Start of Supplied material
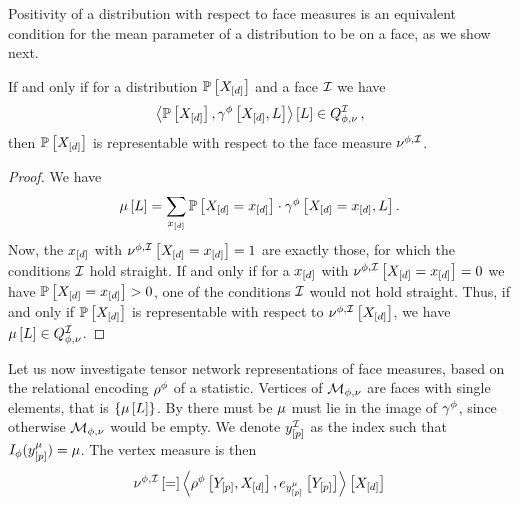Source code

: Positivity of a distribution with respect to face measures is an equivalent condition for the mean parameter of a distribution to be on a face, as we show next.

\begin{theorem}\label{the:facePolytopeCharacterization}
    If and only if for a distribution $\mathbb{P}\left[X_{[d]}\right]$ and a face $\mathcal{I}$ we have
    \begin{align*}
        \left\langle \mathbb{P}\left[X_{[d]}\right],\gamma^{\phi}\left[X_{[d]},L\right]\right\rangle \left[ L \right]\in Q^{\mathcal{I}}_{\phi,\nu}\, ,
    \end{align*}
    then $\mathbb{P}\left[X_{[d]}\right]$ is representable with respect to the face measure $\nu^{\phi,\mathcal{I}}$.
\end{theorem}
\begin{proof}
    We have
    \begin{align*}
        \mu\left[L\right] = \sum_{x_{[d]}} \mathbb{P}\left[X_{[d]}=x_{[d]}\right]\cdot\gamma^{\phi}\left[X_{[d]}=x_{[d]},L\right] .
    \end{align*}
    Now, the $x_{[d]}$ with $\nu^{\phi,\mathcal{I}}\left[X_{[d]}=x_{[d]}\right]=1$ are exactly those, for which the conditions $\mathcal{I}$ hold straight.
    If and only if for a $x_{[d]}$ with $\nu^{\phi,\mathcal{I}}\left[X_{[d]}=x_{[d]}\right]=0$ we have $\mathbb{P}\left[X_{[d]}=x_{[d]}\right]>0$, one of the conditions $\mathcal{I}$ would not hold straight.
    Thus, if and only if $\mathbb{P}\left[X_{[d]}\right]$ is representable with respect to $\nu^{\phi,\mathcal{I}}\left[X_{[d]}\right]$, we have $\mu\left[L\right]\in Q^{\mathcal{I}}_{\phi,\nu}$.
\end{proof}


Let us now investigate tensor network representations of face measures, based on the relational encoding $\rho^{\phi}$ of a statistic.
Vertices of $\mathcal{M}_{\phi,\nu}$ are faces with single elements, that is $\{\mu\left[L\right]\}$.
By  there must be $\mu$ must lie in the image of $\gamma^{\phi}$, since otherwise $\mathcal{M}_{\phi,\nu}$ would be empty.
We denote $y^{\mathcal{I}}_{[p]}$ as the index such that $I_{\phi}(y^{\mu}_{[p]})=\mu$.
The vertex measure is then
\begin{align*}
    \nu^{\phi,\mathcal{I}}\left[=\right] \left\langle \rho^{\phi}\left[Y_{[p]},X_{[d]}\right],e_{y^{\mu}_{[p]}}\left[Y_{[p]}\right]\right\rangle \left[ X_{[d]} \right]
\end{align*}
End of Supplied material
Your objective:
Write out the data above exactly, minus any images.

Output of the task:
Source code

: Positivity of a distribution with respect to face measures is an equivalent condition for the mean parameter of a distribution to be on a face, as we show next.

\begin{theorem}\label{the:facePolytopeCharacterization}
    If and only if for a distribution $\mathbb{P}\left[X_{[d]}\right]$ and a face $\mathcal{I}$ we have
    \begin{align*}
        \left\langle \mathbb{P}\left[X_{[d]}\right],\gamma^{\phi}\left[X_{[d]},L\right]\right\rangle \left[ L \right]\in Q^{\mathcal{I}}_{\phi,\nu}\, ,
    \end{align*}
    then $\mathbb{P}\left[X_{[d]}\right]$ is representable with respect to the face measure $\nu^{\phi,\mathcal{I}}$.
\end{theorem}
\begin{proof}
    We have
    \begin{align*}
        \mu\left[L\right] = \sum_{x_{[d]}} \mathbb{P}\left[X_{[d]}=x_{[d]}\right]\cdot\gamma^{\phi}\left[X_{[d]}=x_{[d]},L\right] .
    \end{align*}
    Now, the $x_{[d]}$ with $\nu^{\phi,\mathcal{I}}\left[X_{[d]}=x_{[d]}\right]=1$ are exactly those, for which the conditions $\mathcal{I}$ hold straight.
    If and only if for a $x_{[d]}$ with $\nu^{\phi,\mathcal{I}}\left[X_{[d]}=x_{[d]}\right]=0$ we have $\mathbb{P}\left[X_{[d]}=x_{[d]}\right]>0$, one of the conditions $\mathcal{I}$ would not hold straight.
    Thus, if and only if $\mathbb{P}\left[X_{[d]}\right]$ is representable with respect to $\nu^{\phi,\mathcal{I}}\left[X_{[d]}\right]$, we have $\mu\left[L\right]\in Q^{\mathcal{I}}_{\phi,\nu}$.
\end{proof}


Let us now investigate tensor network representations of face measures, based on the relational encoding $\rho^{\phi}$ of a statistic.
Vertices of $\mathcal{M}_{\phi,\nu}$ are faces with single elements, that is $\{\mu\left[L\right]\}$.
By  there must be $\mu$ must lie in the image of $\gamma^{\phi}$, since otherwise $\mathcal{M}_{\phi,\nu}$ would be empty.
We denote $y^{\mathcal{I}}_{[p]}$ as the index such that $I_{\phi}(y^{\mu}_{[p]})=\mu$.
The vertex measure is then
\begin{align*}
    \nu^{\phi,\mathcal{I}}\left[=\right] \left\langle \rho^{\phi}\left[Y_{[p]},X_{[d]}\right],e_{y^{\mu}_{[p]}}\left[Y_{[p]}\right]\right\rangle \left[ X_{[d]} \right]
\end{align*}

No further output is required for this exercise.